--- GIVEN RECORDS ---
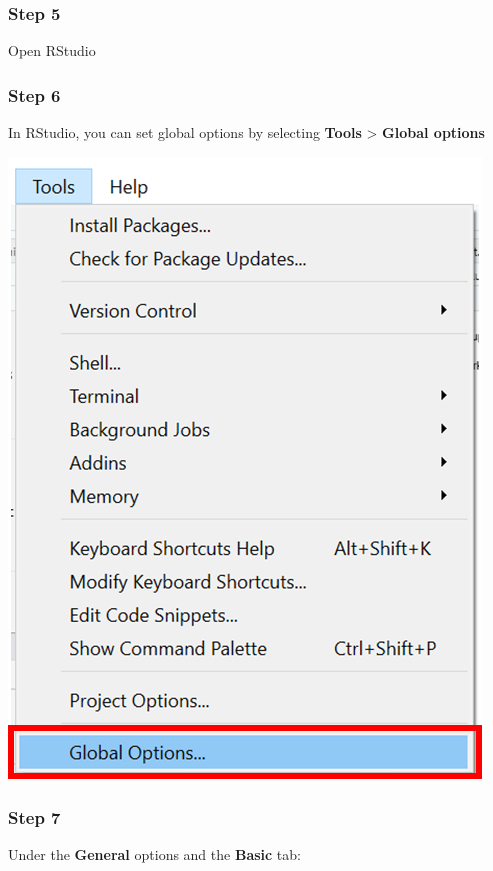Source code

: \documentclass[
  letterpaper,
  DIV=11,
  numbers=noendperiod,
  oneside]{scrreprt}
\begin{document}
\hypertarget{step-5-1}{%
\subsubsection{Step 5}\label{step-5-1}}

Open RStudio

\hypertarget{step-6-1}{%
\subsubsection{Step 6}\label{step-6-1}}

In RStudio, you can set global options by selecting \textbf{Tools}
\textgreater{} \textbf{Global options}

\includegraphics{./images/paste-D0B6CCF0.png}

\hypertarget{step-7}{%
\subsubsection{Step 7}\label{step-7}}

Under the \textbf{General} options and the \textbf{Basic} tab:
\end{document}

--- PROBLEM TO SOLVE ---
Restate the records above in full, word for word. Keep pictures out.

--- SOLUTION FOR THIS TASK ---
Source code

: \documentclass[
  letterpaper,
  DIV=11,
  numbers=noendperiod,
  oneside]{scrreprt}
\begin{document}
\hypertarget{step-5-1}{%
\subsubsection{Step 5}\label{step-5-1}}

Open RStudio

\hypertarget{step-6-1}{%
\subsubsection{Step 6}\label{step-6-1}}

In RStudio, you can set global options by selecting \textbf{Tools}
\textgreater{} \textbf{Global options}

\includegraphics{./images/paste-D0B6CCF0.png}

\hypertarget{step-7}{%
\subsubsection{Step 7}\label{step-7}}

Under the \textbf{General} options and the \textbf{Basic} tab:
\end{document}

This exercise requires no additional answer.